Rising global tensions and a stronger US dollar pose asset quality and profitability challenges for Singapore’s banks, particularly for those based in greater China, according to a report by Fitch Ratings.
Further local rate increases are likely based on the direction of the US Fed funds rate which will increase pressure on banks’ asset quality, especially their small and medium enterprise (SME) books, the report noted. However, the impact is unlikely to be broad-based given Singapore’s history of robust underwriting standards and macro-prudential measures in the past years.
“We believe Singaporean authorities will maintain their proactive approach to macro-prudential regulation by introducing further measures in the event of resurgence in real-estate sentiment,” Fitch analysts said in the report. “That said, recently introduced measures have instilled greater discipline amongst property developers in their pursuit of more development-land parcels.”

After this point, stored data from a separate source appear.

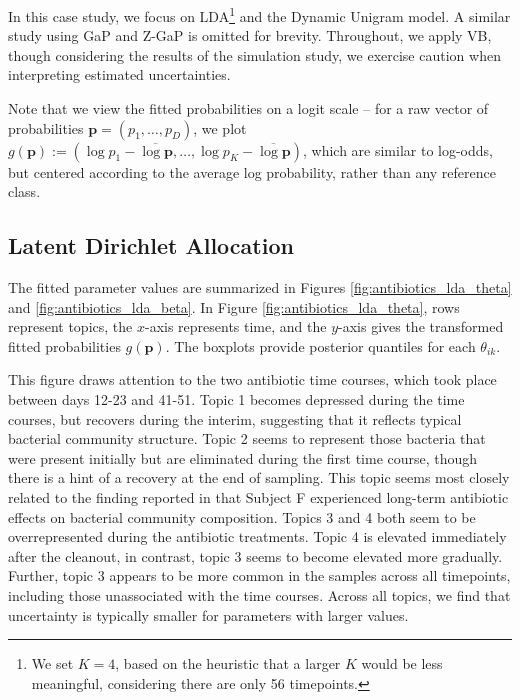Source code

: \documentclass[oupdraft]{bio}
\begin{document}
In this case study, we focus on LDA\footnote{We set $K = 4$, based on the
  heuristic that a larger $K$ would be less meaningful, considering there are
  only 56 timepoints.} and the Dynamic Unigram model. A similar study using GaP
and Z-GaP is omitted for brevity. Throughout, we apply VB, though considering
the results of the simulation study, we exercise caution when interpreting
estimated uncertainties.

Note that we view the fitted probabilities on a logit scale -- for a raw vector
of probabilities $\mathbf{p} = \left(p_{1}, \dots, p_{D}\right)$, we plot
$g\left(\mathbf{p}\right) := \left(\log p_{1} - \overline{\log \mathbf{p}}, \dots,
\log p_{K} - \overline{\log \mathbf{p}}\right)$, which are similar to log-odds,
but centered according to the average log probability, rather than any reference
class.

\subsection{Latent Dirichlet Allocation}
\label{sec:antibiotics_lda}

The fitted parameter values are summarized in Figures
\ref{fig:antibiotics_lda_theta} and \ref{fig:antibiotics_lda_beta}.
In Figure \ref{fig:antibiotics_lda_theta}, rows represent topics, the $x$-axis
represents time, and the $y$-axis gives the transformed fitted probabilities
$g\left(\mathbf{p}\right)$. The boxplots provide posterior quantiles for each
$\theta_{ik}$.

This figure draws attention to the two antibiotic time courses, which took place
between days 12-23 and 41-51. Topic 1 becomes depressed during the time courses,
but recovers during the interim, suggesting that it reflects typical bacterial
community structure. Topic 2 seems to represent those bacteria that were present
initially but are eliminated during the first time course, though there is a
hint of a recovery at the end of sampling. This topic seems most closely related
to the finding reported in \citep{dethlefsen2011incomplete} that Subject F
experienced long-term antibiotic effects on bacterial community composition.
Topics 3 and 4 both seem to be overrepresented during the antibiotic treatments.
Topic 4 is elevated immediately after the cleanout, in contrast, topic 3 seems
to become elevated more gradually. Further, topic 3 appears to be more common in
the samples across all timepoints, including those unassociated with the time
courses. Across all topics, we find that uncertainty is typically smaller for
parameters with larger values.
\end{document}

Whilst the growth and earnings of Singaporean banks in greater China is projected to face stronger headwinds, the direct impact on banks’ asset quality may be modest at most, according to the analysts.
“Challenges also stem the effects from slowing China growth on Singapore, and other economies in the region where the banks are also exposed,” Fitch’s analysts added.
After factoring in the rising headwinds to Asia’s economy, Fitch revised its sector outlook to negative from stable. However, the firm said it believes that there is still sufficient headroom for its ratings to withstand the potential economic challenges given the strong credit profiles of Singapore’s banks.